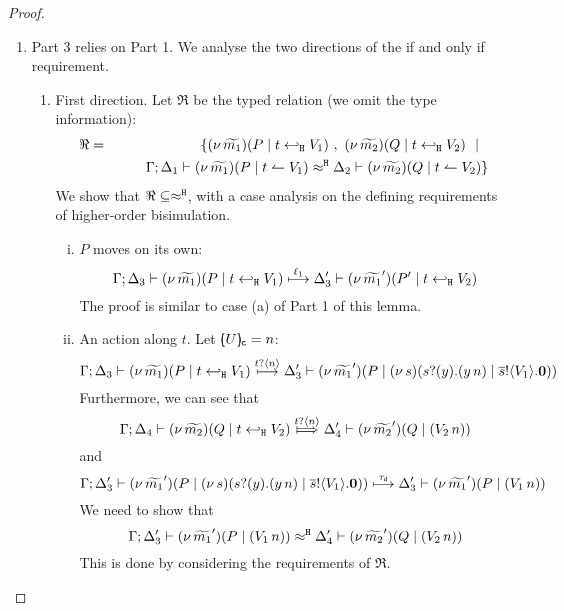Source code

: \begin{proof}
\begin{enumerate}[$-$]
	\item Part 3 relies on Part 1. We analyse the two	directions of the if and only if requirement.
	\begin{enumerate}
		\item First direction. Let $\Re$ be the typed relation (we omit the type information):
				\begin{eqnarray*}
					\Re &=&	\set{	\newsp{\widetilde{m_1}}{P \Par \htrigger{t}{V_1}}\ ,\ 
									\newsp{\widetilde{m_2}}{Q \Par \htrigger{t}{V_2}} \setbar\\
						&&
									\qquad \horel{\Gamma}{\Delta_1}{\newsp{\widetilde{m_1}}{P \Par \ntrigger{t}{V_1}  } }
									{\hwb}
									{\Delta_2}{\newsp{\widetilde{m_2}}{Q \Par \ntrigger{t}{V_2}  } }
					}
				\end{eqnarray*}
				We show that $\Re \subseteq \approx^\mathtt{H}$, with a case analysis on the defining requirements
				of higher-order bisimulation.
				\begin{enumerate}[i)]
					\item $P$ moves on its own:
							\[
								\Gamma; \Delta_3 \vdash (\nu\, \widetilde{m_1})(P \;|\; t \hookleftarrow_{\mathtt{H}} V_1  )  \stackrel{\ell_1}{\longmapsto} \Delta_3' \vdash (\nu\, \widetilde{m_1}')(P' \;|\; t \hookleftarrow_{\mathtt{H}} V_2  )
							\]
							The proof is similar to case (a) of Part 1 of this lemma.
					\item	An action along $t$. Let $[\!\!(U)\!\!]_{\mathsf{c}} = n$:
							\[
								\Gamma; \Delta_3 \vdash (\nu\, \widetilde{m_1})(P \;|\; t \hookleftarrow_{\mathtt{H}} V_1  )  \stackrel{t ? \langle n \rangle}{\longmapsto} \Delta_3' \vdash (\nu\, \widetilde{m_1}')(P \;|\; (\nu\, s)(s ? (y) . (y\, {n}) \;|\; \overline{s} ! \langle V_1 \rangle . \mathbf{0}))
							\]
							Furthermore, we can see that
							\[
								\horel{\Gamma}{\Delta_4}{\newsp{\widetilde{m_2}}{Q \Par \htrigger{t}{V_2}  } }
								{\Hby{\bactinp{t}{n}}}
								{\Delta_4'}{\newsp{\widetilde{m_2}'}{Q \Par (\appl{V_2}{n})}}
							\]
							 and
							\[
								\Gamma; \Delta_3' \vdash (\nu\, \widetilde{m_1}')(P \;|\; (\nu\, s)(s ? (y) .{(y\, {n})} \;|\; \overline{s} ! \langle V_1 \rangle . \mathbf{0})) \stackrel{\tau_{\mathsf{d}}}{\longmapsto} \Delta_3' \vdash (\nu\, \widetilde{m_1}')(P \;|\; (V_1\, {n}))
							\]
							We need to show that
							\[
								\Gamma; \Delta_3' \vdash (\nu\, \widetilde{m_1}')(P \;|\; (V_1\, {n})) \approx^\mathtt{H} \Delta_4' \vdash (\nu\, \widetilde{m_2}')(Q \;|\; (V_2\, {n}))
							\]
							This is done by considering the requirements of $\Re$. \\

\end{enumerate}
\end{enumerate}
\end{enumerate}
\end{proof}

Description of the task: Work out how many lines in the material above include the word "newsp", and write down that number alone.

Finished task: 6